We are current using docker 1.10.3 for our non prod servers, and various DevOps tools.The version is almost 3.5 years old now, and we are missing out on orchestration capabilities and other new features.

Can we check if its possible to upgrade to latest docker community engine (19.03.1), and have following queries in this regard:

  1. We are using docker across 10+ VMs, where one VM is swarm leader and other are nodes.
  2. If this upgrade is possible, will our existing containers be compatible with new docker
  3. If we continue to use docker swarm, does this only provide a CLI or it also provides some web interface / UI to manage nodes?

Thank You,

You decide yourself, which host initiates the swarm and is the first manager node.
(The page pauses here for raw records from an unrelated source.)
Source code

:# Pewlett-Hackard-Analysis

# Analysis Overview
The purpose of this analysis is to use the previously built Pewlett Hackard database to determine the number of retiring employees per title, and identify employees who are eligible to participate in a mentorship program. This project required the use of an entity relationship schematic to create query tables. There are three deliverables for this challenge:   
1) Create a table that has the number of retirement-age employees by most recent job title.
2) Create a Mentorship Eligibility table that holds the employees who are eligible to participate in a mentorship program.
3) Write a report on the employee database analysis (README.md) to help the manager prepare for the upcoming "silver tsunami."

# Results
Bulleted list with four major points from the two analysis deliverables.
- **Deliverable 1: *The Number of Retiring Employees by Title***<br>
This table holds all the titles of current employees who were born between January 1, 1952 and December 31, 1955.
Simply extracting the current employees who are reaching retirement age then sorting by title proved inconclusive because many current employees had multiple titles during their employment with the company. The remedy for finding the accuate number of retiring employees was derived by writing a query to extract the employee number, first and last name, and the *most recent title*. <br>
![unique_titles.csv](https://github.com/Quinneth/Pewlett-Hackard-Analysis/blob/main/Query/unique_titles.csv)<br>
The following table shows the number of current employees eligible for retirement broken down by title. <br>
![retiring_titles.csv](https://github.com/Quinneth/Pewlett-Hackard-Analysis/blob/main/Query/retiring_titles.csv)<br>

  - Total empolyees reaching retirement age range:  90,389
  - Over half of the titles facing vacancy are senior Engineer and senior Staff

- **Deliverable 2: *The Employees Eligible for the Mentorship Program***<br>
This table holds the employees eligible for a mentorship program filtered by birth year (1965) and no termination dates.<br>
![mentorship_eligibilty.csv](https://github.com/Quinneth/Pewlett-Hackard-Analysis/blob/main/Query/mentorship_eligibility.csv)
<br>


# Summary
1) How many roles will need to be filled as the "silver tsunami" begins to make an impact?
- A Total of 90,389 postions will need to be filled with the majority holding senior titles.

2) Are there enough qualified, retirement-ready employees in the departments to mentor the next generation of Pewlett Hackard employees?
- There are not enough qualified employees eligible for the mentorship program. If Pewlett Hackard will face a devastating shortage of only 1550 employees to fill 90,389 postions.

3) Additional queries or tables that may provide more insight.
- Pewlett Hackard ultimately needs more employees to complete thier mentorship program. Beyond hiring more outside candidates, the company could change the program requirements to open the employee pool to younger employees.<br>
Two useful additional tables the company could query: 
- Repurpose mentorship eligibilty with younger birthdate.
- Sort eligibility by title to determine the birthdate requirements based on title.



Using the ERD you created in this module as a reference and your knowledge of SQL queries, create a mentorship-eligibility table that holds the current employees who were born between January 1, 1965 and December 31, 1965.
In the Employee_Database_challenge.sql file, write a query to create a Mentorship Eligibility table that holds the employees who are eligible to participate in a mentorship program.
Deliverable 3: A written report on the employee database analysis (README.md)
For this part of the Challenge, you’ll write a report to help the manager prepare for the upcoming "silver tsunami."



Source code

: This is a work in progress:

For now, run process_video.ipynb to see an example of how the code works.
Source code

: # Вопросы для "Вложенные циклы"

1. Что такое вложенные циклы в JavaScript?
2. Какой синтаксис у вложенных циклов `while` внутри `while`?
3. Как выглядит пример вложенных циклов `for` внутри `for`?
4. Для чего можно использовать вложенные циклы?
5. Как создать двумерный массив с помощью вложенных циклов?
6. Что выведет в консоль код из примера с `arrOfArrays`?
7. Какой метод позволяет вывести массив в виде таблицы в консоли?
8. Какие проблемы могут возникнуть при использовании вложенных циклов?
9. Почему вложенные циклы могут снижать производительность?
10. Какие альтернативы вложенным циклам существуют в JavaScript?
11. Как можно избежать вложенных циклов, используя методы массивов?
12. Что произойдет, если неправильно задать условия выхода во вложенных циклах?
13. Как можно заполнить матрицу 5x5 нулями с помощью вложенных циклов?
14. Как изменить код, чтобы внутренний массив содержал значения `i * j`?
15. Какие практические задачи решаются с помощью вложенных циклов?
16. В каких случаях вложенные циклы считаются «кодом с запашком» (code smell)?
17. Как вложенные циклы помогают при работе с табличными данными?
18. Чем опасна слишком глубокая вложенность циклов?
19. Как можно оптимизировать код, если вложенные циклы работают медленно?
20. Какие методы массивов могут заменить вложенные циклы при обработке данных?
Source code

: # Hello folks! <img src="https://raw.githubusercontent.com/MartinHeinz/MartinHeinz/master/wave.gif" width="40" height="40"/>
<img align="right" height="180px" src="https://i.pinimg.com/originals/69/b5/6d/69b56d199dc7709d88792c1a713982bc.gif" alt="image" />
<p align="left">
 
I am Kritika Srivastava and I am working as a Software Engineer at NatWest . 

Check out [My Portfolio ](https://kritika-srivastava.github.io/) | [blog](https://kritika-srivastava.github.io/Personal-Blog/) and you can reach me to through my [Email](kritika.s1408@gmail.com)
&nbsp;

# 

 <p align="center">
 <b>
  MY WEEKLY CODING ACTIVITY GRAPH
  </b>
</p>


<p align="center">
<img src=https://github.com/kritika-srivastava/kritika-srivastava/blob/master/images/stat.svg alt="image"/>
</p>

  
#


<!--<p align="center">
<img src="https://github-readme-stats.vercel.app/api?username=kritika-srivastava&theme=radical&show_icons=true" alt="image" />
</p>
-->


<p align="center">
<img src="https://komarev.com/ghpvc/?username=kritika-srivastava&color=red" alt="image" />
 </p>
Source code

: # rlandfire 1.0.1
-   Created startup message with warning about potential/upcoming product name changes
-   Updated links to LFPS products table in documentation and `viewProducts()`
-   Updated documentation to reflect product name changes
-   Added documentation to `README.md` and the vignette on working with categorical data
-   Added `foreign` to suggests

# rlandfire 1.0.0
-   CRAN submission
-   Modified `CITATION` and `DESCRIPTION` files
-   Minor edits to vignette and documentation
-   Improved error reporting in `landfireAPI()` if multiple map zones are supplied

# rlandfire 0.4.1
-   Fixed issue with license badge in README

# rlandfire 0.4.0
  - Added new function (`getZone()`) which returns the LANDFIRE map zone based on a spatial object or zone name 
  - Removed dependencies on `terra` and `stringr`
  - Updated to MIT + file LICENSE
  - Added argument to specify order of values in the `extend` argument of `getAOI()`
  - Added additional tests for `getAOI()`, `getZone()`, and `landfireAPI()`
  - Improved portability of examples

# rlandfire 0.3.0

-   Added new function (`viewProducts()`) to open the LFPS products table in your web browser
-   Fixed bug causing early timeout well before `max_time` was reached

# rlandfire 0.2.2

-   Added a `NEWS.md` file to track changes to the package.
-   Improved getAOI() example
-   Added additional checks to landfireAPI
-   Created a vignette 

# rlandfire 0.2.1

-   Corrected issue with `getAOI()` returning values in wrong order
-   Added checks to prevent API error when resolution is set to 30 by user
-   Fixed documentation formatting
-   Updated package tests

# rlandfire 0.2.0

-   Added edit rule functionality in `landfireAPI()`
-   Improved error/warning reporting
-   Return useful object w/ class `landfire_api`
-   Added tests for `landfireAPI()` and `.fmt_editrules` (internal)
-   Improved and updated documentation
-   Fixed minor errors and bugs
Then you can add your nodes one by one as manager or worker nodes. With 10VMs I would strongly suggest to use three manager nodes to prevent the whole cluster not to be headless when a single manager is down.

This is a vague question. Do you mean wether the images will be still usable to create your containers OR do you realy plan to replace the engine and continue to use the existing containers?

What is wrong about re-creating the containers with the new engine?

A cli is provided by default. You can use portainer, swarmpit or any other management ui for swarm.

Thanks for your reply, this helps. Is there any documentation on guide as well to help proceed us with the upgrade?

I am afraid you won’t find any. Your current version is a “pre community edition” version. The release notes start with 17.03, which is the direct successor of 1.13.1.

To be on the safe side, you can read the release notes for each and every CE release.

Though, if you used a volume/graph driver for your volumes that is not supported anymore, you might want to stop your containers, backup the volumes and restore them after the upgrade. This is not necessary for binds (-v /host/path:/container/path), as they are not managed by the volume/graph driver.

If you are already on overlayfs2 or btrfs you can skip the backup part. If you are on aufs or devicemapper you should definitly backup your volumes. The availability of Storage drivers depends on your OS. Also the availability of the latest Docker version is OS specific. There is no CE for RHEL or Suse, just EE, which requires a cpu based licensing (till a couple of months ago it was a per node license).

Thank you very much for further insights, I think we have a lot of planning to do. We are currently using devicemapper. Also we are on RHEL 7 :frowning_face:

Uff, this is the worst case scenario.

Though, just to give full facts: people managed to get the CentOS Docker-CE version work with RHEL as well. Instead of creating a franken-docker installation, I would strongly advice to switch your base OS to CentOS or get a EE subscription.

In production, we do run Docker EE 2.1 with a 18.09.x engine on RHEL 7.6. The latest docker package from the RHEL repos is 1.13.x, which is pretty old. There is no Docker-CE for RHEL. With RHEL8, even the old docker package is not available in the RHEL repos anymore. Even for Docker EE, as of today the latest supported RHEL version is 7.6 cough

We already planned the update to Docker EE 3.0 with the 19.03.1 engine.

Than you Metin.

This was going to be my next question, but even to reach this stage we have a lot of work to do. I really appreciate all the inputs provided by you, its really useful. Thank you once again.